What Is a Finance Company?

What Is a Finance Company?

Finance companies help keep capitalist economies running smoothly by matching those in need with those who have funds available to them. These businesses usually make loans and offer other financial services such as insurance and payment networks.

Some finance companies provide loans to small business owners unable to obtain bank loans due to poor credit histories, often at higher interest rates than what banks might provide to more qualified borrowers.


Finance companies are businesses that lend money to commercial businesses or consumers. Loans may be issued against assets pledged as collateral by clients; unlike banks, finance companies do not take cash deposits for lending purposes and therefore tend to be less regulated than traditional financial institutions.

At their creation in the early 1900s, large sales finance companies such as Ally Financial were designed to fill a need for installment financing of automobile purchases. Today, however, these finance companies still specialize in specific commodities and are closely affiliated with certain manufacturers; for example if someone buys an automobile from General Motors they might get their loan through GMAC’s captive finance company.

Finance companies not only lend businesses money but they can also offer services like debt resolution and payment recovery to help small to mid-sized companies that cannot secure funding through banks or venture capitalists.


Finance functions need to become strategic partners of their businesses in order to extract valuable data insights, collaborate with other divisions, and produce reliable financial results.

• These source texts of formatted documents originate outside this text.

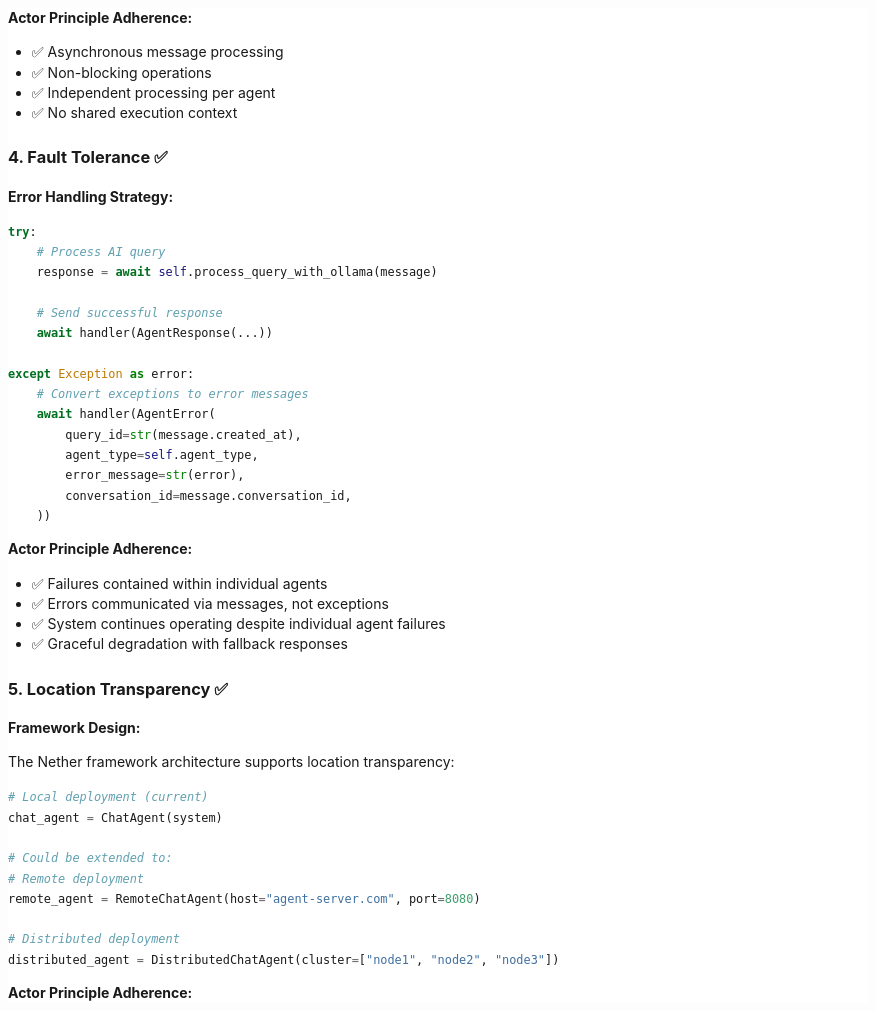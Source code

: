 **Actor Principle Adherence:**

- ✅ Asynchronous message processing
- ✅ Non-blocking operations
- ✅ Independent processing per agent
- ✅ No shared execution context

### 4. Fault Tolerance ✅

**Error Handling Strategy:**

```python
try:
    # Process AI query
    response = await self.process_query_with_ollama(message)

    # Send successful response
    await handler(AgentResponse(...))

except Exception as error:
    # Convert exceptions to error messages
    await handler(AgentError(
        query_id=str(message.created_at),
        agent_type=self.agent_type,
        error_message=str(error),
        conversation_id=message.conversation_id,
    ))
```

**Actor Principle Adherence:**

- ✅ Failures contained within individual agents
- ✅ Errors communicated via messages, not exceptions
- ✅ System continues operating despite individual agent failures
- ✅ Graceful degradation with fallback responses

### 5. Location Transparency ✅

**Framework Design:**

The Nether framework architecture supports location transparency:

```python
# Local deployment (current)
chat_agent = ChatAgent(system)

# Could be extended to:
# Remote deployment
remote_agent = RemoteChatAgent(host="agent-server.com", port=8080)

# Distributed deployment
distributed_agent = DistributedChatAgent(cluster=["node1", "node2", "node3"])
```

**Actor Principle Adherence:**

Furthermore, they should be capable of identifying and using the latest available digital tools; often this requires upgrading capacity within their function such as hiring senior finance professionals who have expertise with mergers & acquisitions or international expansion.

One of the main functions of a finance company is providing both secured and unsecured loans to companies and individuals, typically using collateral from these clients as security against nonpayment – this allows the finance company to generate its revenue stream.

Small businesses may employ bookkeepers and accountants who oversee daily report preparation and production of financial analyses and reports, while midsize and large organizations may require more specialized roles; their finance functions will employ teams dedicated to specific areas.

Revenue sources

Revenue sources refer to all the ways a company makes money from its products or services, for instance by charging customers for goods and services provided, earning interest income on assets held, government property tax receipts or charity donations; internal sources include profits and retained earnings as well as debt advances or asset sales for working capital reduction.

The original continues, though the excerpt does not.